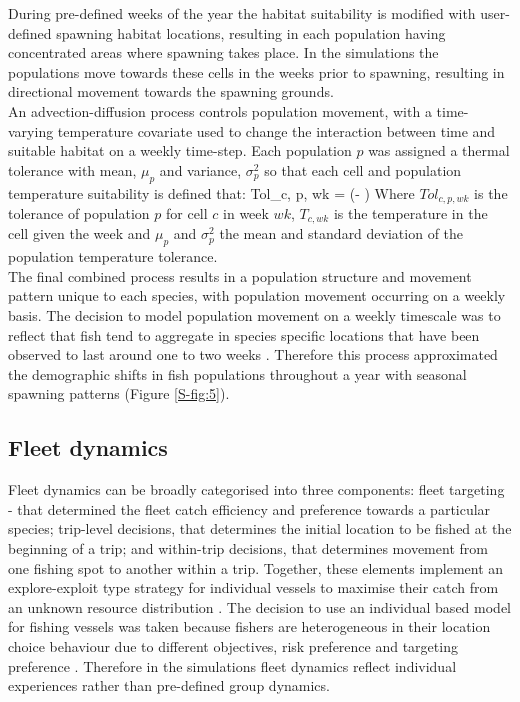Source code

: \documentclass[review]{elsarticle}
\let\oldequation\equation
\let\oldendequation\endequation
\renewenvironment{equation}
 {\linenomathNonumbers\oldequation}
 {\oldendequation\endlinenomath}
\begin{document}
During pre-defined weeks of the year the habitat suitability is modified with
user-defined spawning habitat locations, resulting in each population having
concentrated areas where spawning takes place. In the simulations the
populations move towards these cells in the weeks prior to spawning, resulting
in directional movement towards the spawning grounds. \\

An advection-diffusion process controls population movement, with a
time-varying temperature covariate used to change the interaction between time
and suitable habitat on a weekly time-step. Each population $p$ was assigned a
thermal tolerance with mean, $\mu_{p}$ and variance, $\sigma^2_{p}$ so that
each cell and population temperature suitability is defined that:
\begin{equation}
	Tol_{c, p, wk} =  \cdot \exp(-
		 )	
\end{equation}
Where $Tol_{c, p, wk}$ is the tolerance of population $p$ for cell $c$ in week
$wk$, $T_{c, wk}$ is the temperature in the cell given the week and $\mu_{p}$
and $\sigma^2_{p}$ the mean and standard deviation of the population
temperature tolerance. \\

The final combined process results in a population structure and movement
pattern unique to each species, with population movement occurring on a weekly
basis. The decision to model population movement on a weekly timescale was to
reflect that fish tend to aggregate in species specific locations that have
been observed to last around one to two weeks \citep{Poos2007}. Therefore this
process approximated the demographic shifts in fish populations throughout a
year with seasonal spawning patterns (Figure \ref{S-fig:5}).

\subsection{Fleet dynamics}

Fleet dynamics can be broadly categorised into three components: fleet
targeting - that determined the fleet catch efficiency and preference towards a
particular species; trip-level decisions, that determines the initial location
to be fished at the beginning of a trip; and within-trip decisions, that
determines movement from one fishing spot to another within a trip. Together,
these elements implement an explore-exploit type strategy for individual
vessels to maximise their catch from an unknown resource distribution
\citep{Bailey2018}. The decision to use an individual based model for fishing
vessels was taken because fishers are heterogeneous in their location choice
behaviour due to different objectives, risk preference and targeting preference
\citep{VanPutten2012a}. Therefore in the simulations fleet dynamics reflect
individual experiences rather than pre-defined group dynamics. 
\end{document}
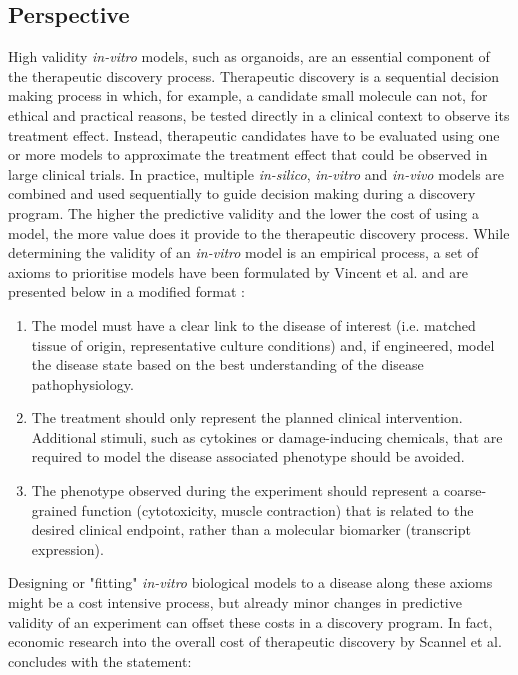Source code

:\begin{flushleft}
\newpage
\clearpage
\section{Perspective}

High validity \textit{in-vitro} models, such as organoids, are an essential component of the therapeutic discovery process. Therapeutic discovery is a sequential decision making process in which, for example, a candidate small molecule can not, for ethical and practical reasons, be tested directly in a clinical context to observe its treatment effect. Instead, therapeutic candidates have to be evaluated using one or more models to approximate the treatment effect that could be observed in large clinical trials. In practice, multiple \textit{in-silico}, \textit{in-vitro} and \textit{in-vivo} models are combined and used sequentially to guide decision making during a discovery program. The higher the predictive validity and the lower the cost of using a model, the more value does it provide to the therapeutic discovery process. While determining the validity of an \textit{in-vitro} model is an empirical process, a set of axioms to prioritise models have been formulated by Vincent et al. and are presented below in a modified format \parencite{vincentDevelopingPredictiveAssays2015}: 

\begin{enumerate}
    \item The model must have a clear link to the disease of interest (i.e. matched tissue of origin, representative culture conditions) and, if engineered, model the disease state based on the best understanding of the disease pathophysiology.
    \item The treatment should only represent the planned clinical intervention. Additional stimuli, such as cytokines or damage-inducing chemicals, that are required to model the disease associated phenotype should be avoided.
    \item The phenotype observed during the experiment should represent a coarse-grained function (cytotoxicity, muscle contraction) that is related to the desired clinical endpoint, rather than a molecular biomarker (transcript expression).
\end{enumerate}

Designing or "fitting" \textit{in-vitro} biological models to a disease along these axioms might be a cost intensive process, but already minor changes in predictive validity of an experiment can offset these costs in a discovery program. In fact, economic research into the overall cost of therapeutic discovery by Scannel et al. \parencite{scannellWhenQualityBeats2016} concludes with the statement:


\end{flushleft}
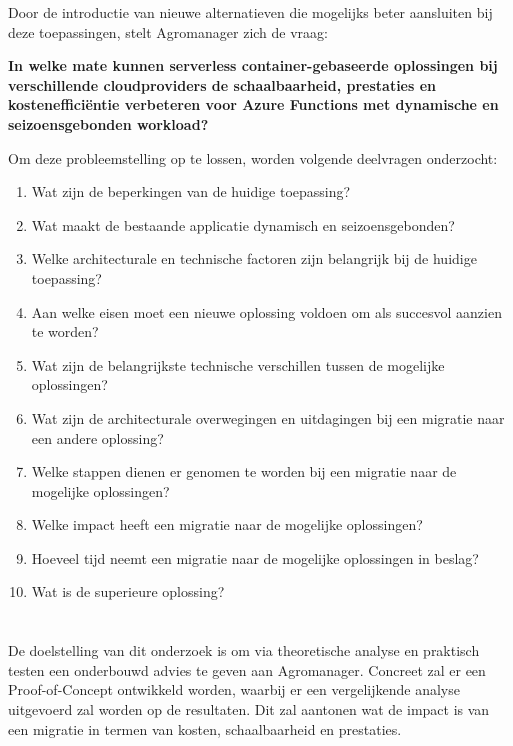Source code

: Door de introductie van nieuwe alternatieven die mogelijks beter aansluiten bij deze toepassingen, stelt Agromanager zich de vraag:

\textbf{In welke mate kunnen serverless container-gebaseerde oplossingen bij verschillende cloudproviders de schaalbaarheid, prestaties en kostenefficiëntie verbeteren voor Azure Functions met dynamische en seizoensgebonden workload?}

Om deze probleemstelling op te lossen, worden volgende deelvragen onderzocht:

\begin{enumerate}
    \item Wat zijn de beperkingen van de huidige toepassing?
    \item Wat maakt de bestaande applicatie dynamisch en seizoensgebonden? 
    \item Welke architecturale en technische factoren zijn belangrijk bij de huidige toepassing? 
    \item Aan welke eisen moet een nieuwe oplossing voldoen om als succesvol aanzien te worden?
    \item Wat zijn de belangrijkste technische verschillen tussen de mogelijke oplossingen?
    \item Wat zijn de architecturale overwegingen en uitdagingen bij een migratie naar een andere oplossing?
    \item Welke stappen dienen er genomen te worden bij een migratie naar de mogelijke oplossingen?
    \item Welke impact heeft een migratie naar de mogelijke oplossingen?
    \item Hoeveel tijd neemt een migratie naar de mogelijke oplossingen in beslag?
    \item Wat is de superieure oplossing?
\end{enumerate} 

\section{}%
\label{sec:onderzoeksdoelstelling}

De doelstelling van dit onderzoek is om via theoretische analyse en praktisch testen een onderbouwd advies te geven aan Agromanager. Concreet zal er een Proof-of-Concept ontwikkeld worden, waarbij er een vergelijkende analyse uitgevoerd zal worden op de resultaten. Dit zal aantonen wat de impact is van een migratie in termen van kosten, schaalbaarheid en prestaties.

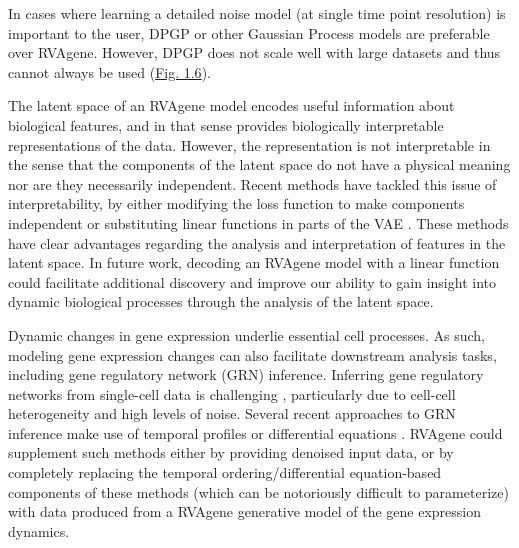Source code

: {In cases where learning a detailed noise model (at single time point resolution) is important to the user, DPGP or other Gaussian Process models are preferable over RVAgene.}
However, DPGP does not scale well with large datasets and thus cannot always be used
(\hyperref[fig:fig7]{Fig. 1.6}).
\par 
The latent space of an RVAgene model encodes useful information about biological features, and in that sense provides biologically interpretable representations of the data. However, the representation is not interpretable in the sense that the components of the latent space do not have a physical meaning nor are they necessarily independent. Recent methods have tackled this issue of interpretability, by either modifying the loss function to make components independent \citep{higgins2016beta} or substituting linear functions in parts of the VAE \citep{svensson2020interpretable, ainsworth2018oi}. These methods have clear advantages regarding the analysis and interpretation of features in the latent space. In future work, decoding an RVAgene model with a linear function \citep{svensson2020interpretable} could facilitate additional discovery and improve our ability to gain insight into dynamic biological processes through the analysis of the latent space.
\par 
Dynamic changes in gene expression underlie essential cell processes. As such, modeling gene expression changes can also facilitate downstream analysis tasks, including gene regulatory network (GRN) inference. Inferring gene regulatory networks from single-cell data is challenging \citep{chen18_evaluating}, particularly due to cell-cell heterogeneity and high levels of noise. Several recent approaches to GRN inference make use of temporal profiles \citep{deshpande19_network, kim20_tenet}  
or differential equations \citep{ma20_inference, aubin-frankowski20_gene, matsumoto17_scode}. RVAgene could supplement such methods either by providing denoised input data, or by completely replacing the temporal ordering/differential equation-based components of these methods (which can be notoriously difficult to parameterize) with data produced from a RVAgene generative model of the gene expression dynamics.
\par 

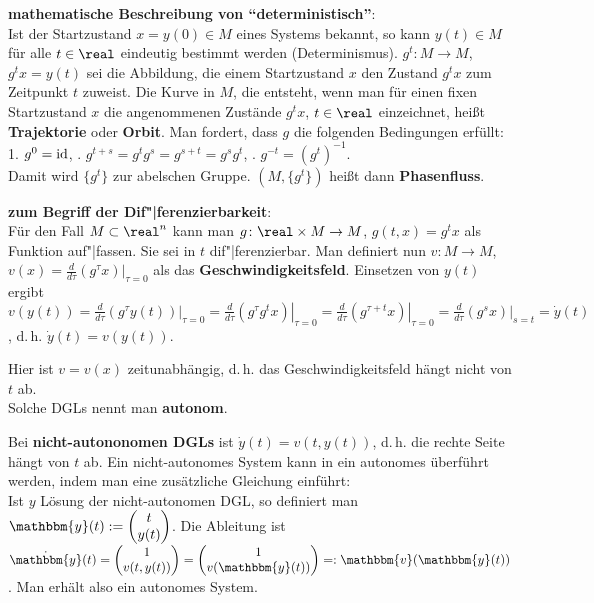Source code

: \linie

\textbf{mathematische Beschreibung von "`deterministisch"'}: \\
Ist der Startzustand $x = y(0) \in M$ eines Systems bekannt, so kann
$y(t) \in M$ für alle $t \in \real$ eindeutig bestimmt werden (Determinismus).
$g^t\colon M \rightarrow M$, $g^t x = y(t)$ sei die Abbildung, die einem
Startzustand $x$ den Zustand $g^t x$ zum Zeitpunkt $t$ zuweist.
Die Kurve in $M$, die entsteht, wenn man für einen fixen Startzustand $x$
die angenommenen Zustände $g^t x$, $t \in \real$ einzeichnet, heißt
\textbf{Trajektorie} oder \textbf{Orbit}.
Man fordert, dass $g$ die folgenden Bedingungen erfüllt: \\
1. $g^0 = \operatorname{id}$, . $g^{t+s} = g^t g^s = g^{s+t} = g^s g^t$, . $g^{-t} = (g^t)^{-1}$. \\
Damit wird $\{g^t\}$ zur abelschen Gruppe.
$(M, \{g^t\})$ heißt dann \textbf{Phasenfluss}.

\linie
\pagebreak

\textbf{zum Begriff der Dif"|ferenzierbarkeit}: \\
Für den Fall $M \subset \real^n$ kann man
$g\colon \real \times M \rightarrow M$, $g(t, x) = g^t x$ als Funktion
auf"|fassen.
Sie sei in $t$ dif"|ferenzierbar.
Man definiert nun $v\colon M \rightarrow M$,
$v(x) = \frac{d}{d\tau}\left.(g^\tau x)\right|_{\tau=0}$ als das
\textbf{Geschwindigkeitsfeld}.
Einsetzen von $y(t)$ ergibt $v(y(t)) =
\frac{d}{d\tau}\left.(g^\tau y(t))\right|_{\tau=0} =
\frac{d}{d\tau}\left.(g^\tau g^t x)\right|_{\tau=0} =
\frac{d}{d\tau}\left.(g^{\tau+t} x)\right|_{\tau=0} =
\frac{d}{d\tau}\left.(g^s x)\right|_{s=t} = \dot{y}(t)$, d.\,h.
\textbf{$\dot{y}(t) = v(y(t))$}.

Hier ist $v = v(x)$ zeitunabhängig, d.\,h. das Geschwindigkeitsfeld hängt nicht
von $t$ ab. \\
Solche DGLs nennt man \textbf{autonom}.

\linie

Bei \textbf{nicht-autononomen DGLs} ist $\dot{y}(t) = v(t, y(t))$,
d.\,h. die rechte Seite hängt von $t$ ab.
Ein nicht-autonomes System kann in ein autonomes überführt werden, indem
man eine zusätzliche Gleichung einführt: \\
Ist $y$ Lösung der nicht-autonomen DGL, so definiert man
$\mathbbm{y}(t) := \begin{pmatrix}t \\ y(t)\end{pmatrix}$.
Die Ableitung ist $\dot{\mathbbm{y}}(t) =
\begin{pmatrix}1 \\ v(t, y(t))\end{pmatrix} =
\begin{pmatrix}1 \\ v(\mathbbm{y}(t))\end{pmatrix} =:
\mathbbm{v}(\mathbbm{y}(t))$.
Man erhält also ein autonomes System.

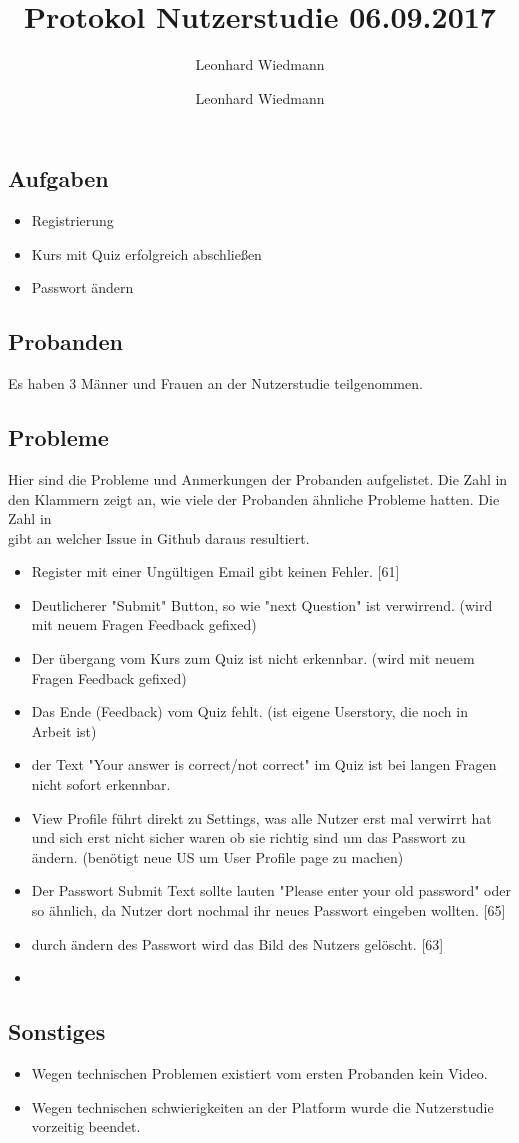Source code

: \documentclass[colorback, accentcolor=tud1c, paper=a4]{tudexercise}
\title{Protokol Nutzerstudie 06.09.2017}
\subtitle{Leonhard Wiedmann}
\author{Leonhard Wiedmann}
\begin{document}
\maketitle
\subsection*{Aufgaben}
\begin{itemize}
  \item Registrierung
  \item Kurs mit Quiz erfolgreich abschließen
  \item Passwort ändern
\end{itemize}

\subsection*{Probanden}
Es haben 3 Männer und Frauen an der Nutzerstudie teilgenommen.

\subsection*{Probleme}
 Hier sind die Probleme und Anmerkungen der Probanden aufgelistet. Die Zahl in den Klammern zeigt an, wie viele der Probanden ähnliche Probleme hatten. Die Zahl in \[\] gibt an welcher Issue in Github daraus resultiert.
  \begin{itemize}
		\item Register mit einer Ungültigen Email gibt keinen Fehler. [61]
    \item Deutlicherer "Submit" Button, so wie "next Question" ist verwirrend. (wird mit neuem Fragen Feedback gefixed)
		\item Der übergang vom Kurs zum Quiz ist nicht erkennbar. (wird mit neuem Fragen Feedback gefixed)
		\item Das Ende (Feedback) vom Quiz fehlt. (ist eigene Userstory, die noch in Arbeit ist)
		\item der Text "Your answer is correct/not correct" im Quiz ist bei langen Fragen nicht sofort erkennbar.
		\item View Profile führt direkt zu Settings, was alle Nutzer erst mal verwirrt hat und sich erst nicht sicher waren ob sie richtig sind um das Passwort zu ändern. (benötigt neue US um User Profile page zu machen)
		\item Der Passwort Submit Text sollte lauten "Please enter your old password" oder so ähnlich, da Nutzer dort nochmal ihr neues Passwort eingeben wollten. [65]
		\item durch ändern des Passwort wird das Bild des Nutzers gelöscht. [63]
		\item
   \end{itemize}

   \subsection*{Sonstiges}
	 	\begin{itemize}
			\item Wegen technischen Problemen existiert vom ersten Probanden kein Video.
			\item Wegen technischen schwierigkeiten an der Platform wurde die Nutzerstudie vorzeitig beendet.
		\end{itemize}
\end{document}
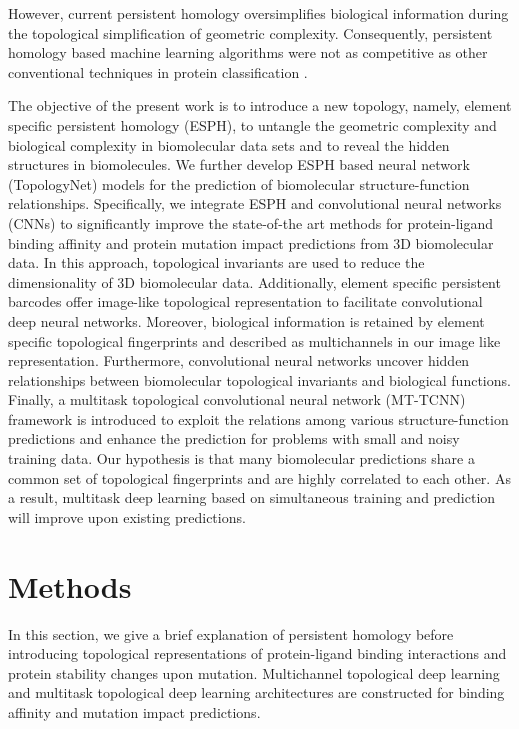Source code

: \documentclass[10pt]{article}
\begin{document}
	
However, current persistent homology oversimplifies biological information during the topological simplification of geometric complexity. 
Consequently, persistent homology based machine learning algorithms  were not as competitive as other conventional techniques in protein classification  \cite{ZXCang:2015, kusano2016persistence}. 

The objective of the present work is to introduce a new topology, namely, element specific persistent homology (ESPH), to untangle the geometric complexity and biological complexity in biomolecular data sets and to reveal the hidden structures in biomolecules. We further  develop ESPH based neural network (TopologyNet) models  for the prediction of   biomolecular structure-function relationships.  Specifically, we integrate ESPH and  convolutional neural networks (CNNs) to significantly improve the state-of-the art methods for protein-ligand binding affinity and protein mutation impact predictions from 3D biomolecular data. In this approach, topological invariants are used to reduce the dimensionality of  3D biomolecular data. Additionally, element specific persistent barcodes offer  image-like topological representation to facilitate convolutional deep neural networks. Moreover, biological information is retained by 
element specific topological fingerprints and described as multichannels in our image like representation. Furthermore,  convolutional   neural networks uncover hidden relationships between biomolecular topological invariants and biological functions. Finally, a multitask  topological convolutional   neural network (MT-TCNN) framework is introduced  to exploit the relations among various  structure-function predictions and enhance the prediction for problems with  small and noisy training data. Our hypothesis is that many biomolecular predictions share a common set of topological fingerprints and are highly correlated  to each other. As a result, multitask deep learning based on simultaneous training and prediction will improve upon existing predictions.

\section{Methods}\label{sec:methods}
In this section, we give a brief explanation of persistent homology \cite{Edelsbrunner:2002,Zomorodian:2005} before introducing topological representations of protein-ligand binding interactions and protein   stability changes upon mutation.  
Multichannel topological deep learning and multitask topological deep learning architectures are constructed for binding affinity and mutation impact predictions. 
\end{document}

- - -

◆ Assigned task
Word for word, restate the lines of the listing above starting at the line with "in directional movement" and ending at the line with "fleet dynamics reflect", and nothing outside them.

◆ Output below
in directional movement towards the spawning grounds. \\

An advection-diffusion process controls population movement, with a
time-varying temperature covariate used to change the interaction between time
and suitable habitat on a weekly time-step. Each population $p$ was assigned a
thermal tolerance with mean, $\mu_{p}$ and variance, $\sigma^2_{p}$ so that
each cell and population temperature suitability is defined that:
\begin{equation}
	Tol_{c, p, wk} =  \cdot \exp(-
		 )	
\end{equation}
Where $Tol_{c, p, wk}$ is the tolerance of population $p$ for cell $c$ in week
$wk$, $T_{c, wk}$ is the temperature in the cell given the week and $\mu_{p}$
and $\sigma^2_{p}$ the mean and standard deviation of the population
temperature tolerance. \\

The final combined process results in a population structure and movement
pattern unique to each species, with population movement occurring on a weekly
basis. The decision to model population movement on a weekly timescale was to
reflect that fish tend to aggregate in species specific locations that have
been observed to last around one to two weeks \citep{Poos2007}. Therefore this
process approximated the demographic shifts in fish populations throughout a
year with seasonal spawning patterns (Figure \ref{S-fig:5}).

\subsection{Fleet dynamics}

Fleet dynamics can be broadly categorised into three components: fleet
targeting - that determined the fleet catch efficiency and preference towards a
particular species; trip-level decisions, that determines the initial location
to be fished at the beginning of a trip; and within-trip decisions, that
determines movement from one fishing spot to another within a trip. Together,
these elements implement an explore-exploit type strategy for individual
vessels to maximise their catch from an unknown resource distribution
\citep{Bailey2018}. The decision to use an individual based model for fishing
vessels was taken because fishers are heterogeneous in their location choice
behaviour due to different objectives, risk preference and targeting preference
\citep{VanPutten2012a}. Therefore in the simulations fleet dynamics reflect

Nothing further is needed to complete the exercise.